【開智アフタースクール】子どもたちの芽吹きは今この瞬間にも
こんにちは!開智アフタースクールの河本です。
今年の私たちのビジョン(願い)は「Hotできる放課後」。
子どもたちの自発性を応援しながら、「挑戦はアツク、人にはあたたかくの気持ち」で、大人も子どももほっとできる居場所づくりを目指しています。
ある日のこと。
一年生の男の子が、「うわぐつがみつからない」と声をかけてきました。
どうやら校庭に遊びに行ったあと、友達のくつが並ぶところに一緒に置いたら、自分のくつがどれなのかわからなくなってしまった様子。 まわりにいた子どもも大人も、一緒に探し始めました。
しかし、どれだけ探しても見つからず、とうとう帰る時間に…。
「見つけたら知らせるね」と伝えると、彼はとても悲しそうな顔をして玄関に向かいました。 そんな彼の姿をみた私たちスタッフは、ギリギリまで探し続けました。
ひとつひとつ確認していると、名前が消えかかったくつが一足。
それを急いで玄関に持っていき、くつをなくした男の子に「このくつかもしれないから、はいてみよう」と声を掛けました。
「ぴったりだ!ぼくのくつだよ!!」 男の子はとても嬉しそうに言いました。
「このくつね、名前がもう消えちゃいそうなの。だからもう一度書いておこうよ」
そう提案すると「うん」と答えてくれました。
「ここのかかとの部分に名前かいておくね」と私が右片方のくつに名前を書いていると、男の子も自分の筆箱から名前ペンを取り出し、「ありがとう!じゃあぼくはこっちのくつに名前をかくね」といって、左片方に自分で名前を書き始めました。
両くつを合わせると、彼の字と私の字が並んでいました。
彼はそれを見て「ぼくのくつ~!よかった~ありがとう。
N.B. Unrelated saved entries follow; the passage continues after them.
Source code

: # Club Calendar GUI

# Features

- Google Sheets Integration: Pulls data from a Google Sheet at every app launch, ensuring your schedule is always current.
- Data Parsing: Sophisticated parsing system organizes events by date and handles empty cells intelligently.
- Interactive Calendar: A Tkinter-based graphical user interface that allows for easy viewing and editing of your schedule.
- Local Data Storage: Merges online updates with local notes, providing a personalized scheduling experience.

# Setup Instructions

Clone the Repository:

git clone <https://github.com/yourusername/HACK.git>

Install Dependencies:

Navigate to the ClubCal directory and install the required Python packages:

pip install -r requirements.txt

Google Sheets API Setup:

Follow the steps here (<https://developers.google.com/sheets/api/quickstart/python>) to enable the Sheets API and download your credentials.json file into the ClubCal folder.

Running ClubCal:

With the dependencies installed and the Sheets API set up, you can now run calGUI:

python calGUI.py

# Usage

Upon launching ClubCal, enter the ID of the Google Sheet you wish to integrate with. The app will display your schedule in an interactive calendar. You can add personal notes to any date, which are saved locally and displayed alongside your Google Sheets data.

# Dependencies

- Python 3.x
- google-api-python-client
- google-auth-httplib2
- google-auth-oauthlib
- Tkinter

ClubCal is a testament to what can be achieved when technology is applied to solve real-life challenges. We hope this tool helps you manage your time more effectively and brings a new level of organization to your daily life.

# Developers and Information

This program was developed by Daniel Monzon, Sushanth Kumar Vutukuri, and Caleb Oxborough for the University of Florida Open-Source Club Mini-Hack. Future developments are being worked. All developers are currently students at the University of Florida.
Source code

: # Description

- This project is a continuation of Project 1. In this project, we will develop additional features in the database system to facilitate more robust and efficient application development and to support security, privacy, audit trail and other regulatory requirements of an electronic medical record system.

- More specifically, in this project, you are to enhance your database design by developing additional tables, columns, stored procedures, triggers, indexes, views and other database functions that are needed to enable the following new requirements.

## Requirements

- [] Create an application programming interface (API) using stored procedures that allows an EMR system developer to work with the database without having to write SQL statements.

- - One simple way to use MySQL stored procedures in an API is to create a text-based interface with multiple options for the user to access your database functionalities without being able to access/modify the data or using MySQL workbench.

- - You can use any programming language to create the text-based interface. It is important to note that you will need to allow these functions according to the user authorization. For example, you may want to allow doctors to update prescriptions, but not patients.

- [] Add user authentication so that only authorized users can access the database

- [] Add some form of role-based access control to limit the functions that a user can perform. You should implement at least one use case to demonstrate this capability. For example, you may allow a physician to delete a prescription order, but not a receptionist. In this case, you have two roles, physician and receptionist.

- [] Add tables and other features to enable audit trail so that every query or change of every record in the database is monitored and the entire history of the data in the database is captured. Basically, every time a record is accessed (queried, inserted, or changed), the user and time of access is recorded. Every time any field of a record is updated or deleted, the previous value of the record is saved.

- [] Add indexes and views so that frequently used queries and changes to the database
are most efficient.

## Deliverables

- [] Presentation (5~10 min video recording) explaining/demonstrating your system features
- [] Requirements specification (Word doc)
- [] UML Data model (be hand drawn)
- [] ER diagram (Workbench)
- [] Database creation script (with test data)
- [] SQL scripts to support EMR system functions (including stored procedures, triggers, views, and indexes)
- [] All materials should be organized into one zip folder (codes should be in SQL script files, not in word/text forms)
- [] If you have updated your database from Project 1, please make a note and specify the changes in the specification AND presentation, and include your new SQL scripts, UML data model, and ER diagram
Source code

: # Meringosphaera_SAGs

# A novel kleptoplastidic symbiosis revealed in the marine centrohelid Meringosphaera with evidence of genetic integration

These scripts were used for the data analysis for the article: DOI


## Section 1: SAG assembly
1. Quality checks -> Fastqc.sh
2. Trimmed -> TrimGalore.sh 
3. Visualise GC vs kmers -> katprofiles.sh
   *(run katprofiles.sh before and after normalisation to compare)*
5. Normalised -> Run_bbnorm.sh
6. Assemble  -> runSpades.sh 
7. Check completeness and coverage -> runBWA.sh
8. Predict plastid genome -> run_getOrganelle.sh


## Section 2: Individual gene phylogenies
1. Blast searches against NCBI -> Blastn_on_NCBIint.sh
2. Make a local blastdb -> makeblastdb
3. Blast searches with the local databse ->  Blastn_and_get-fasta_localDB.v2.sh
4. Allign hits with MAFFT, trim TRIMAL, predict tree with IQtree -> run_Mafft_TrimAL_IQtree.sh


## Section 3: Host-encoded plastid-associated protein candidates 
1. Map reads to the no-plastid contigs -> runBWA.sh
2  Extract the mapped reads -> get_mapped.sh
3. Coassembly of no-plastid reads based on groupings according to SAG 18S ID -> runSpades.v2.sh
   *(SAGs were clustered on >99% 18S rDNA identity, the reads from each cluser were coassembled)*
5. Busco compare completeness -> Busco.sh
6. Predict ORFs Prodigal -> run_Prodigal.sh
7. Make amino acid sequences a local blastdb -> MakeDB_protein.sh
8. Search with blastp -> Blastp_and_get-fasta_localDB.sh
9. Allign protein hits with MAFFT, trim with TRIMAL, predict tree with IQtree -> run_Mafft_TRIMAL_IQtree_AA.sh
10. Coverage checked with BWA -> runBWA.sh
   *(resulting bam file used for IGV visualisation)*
これでもうなくならないね!」と嬉しそうに言いました。
すると「あ!」と言って、くつの真ん中のところを引っ張り出しました。
「ねえねえ、ここのうらの白いところにもかいとこうかな!ここならきえないし、もうなくならない!ぼく、ここにもかくね。」といって書き始めました。
私は「え!すごい!ほんとだね。じゃあ私も同じところに書いとこうか!」といい、一緒に書きました。
4か所に書かれた名前を見て、「これでぼくのくつはなくならない。よかった。ほんとうにありがとう!」と言って、下駄箱にしまいました。
スクールバスに乗り込むとき、後ろを振り向いて大きく手を振って帰っていきました。
ものをなくしてしまったり、忘れることは誰しもよくあること。
次に同じことが起きないためにはどうしたらいいか、子ども自身がきちんと向き合って考えてくれたこと。名前を書くことも、スタッフに名前を書いてもらうだけではなく、「片方は自分で書いてみる」と挑戦し、さらに裏側にも書いて、「消えないようにする」という新しい第二の策を考え実行したこと。
思いがけない出来事から、子どもがひとつの芽をだし、さらに葉を大きく広げていく瞬間を垣間見れたことは私には想定外のことだったので、感動した気持ちになりました。
子どもと過ごしているとあっという間に時が過ぎていきますが、少し立ち止まり、目をとめてみると、子どもたちの芽吹きの瞬間はそこらじゅうに溢れています。
今しかない、この芽吹いていく瞬間を、これからもひとつひとつ大切に、見届けていきたいと思います。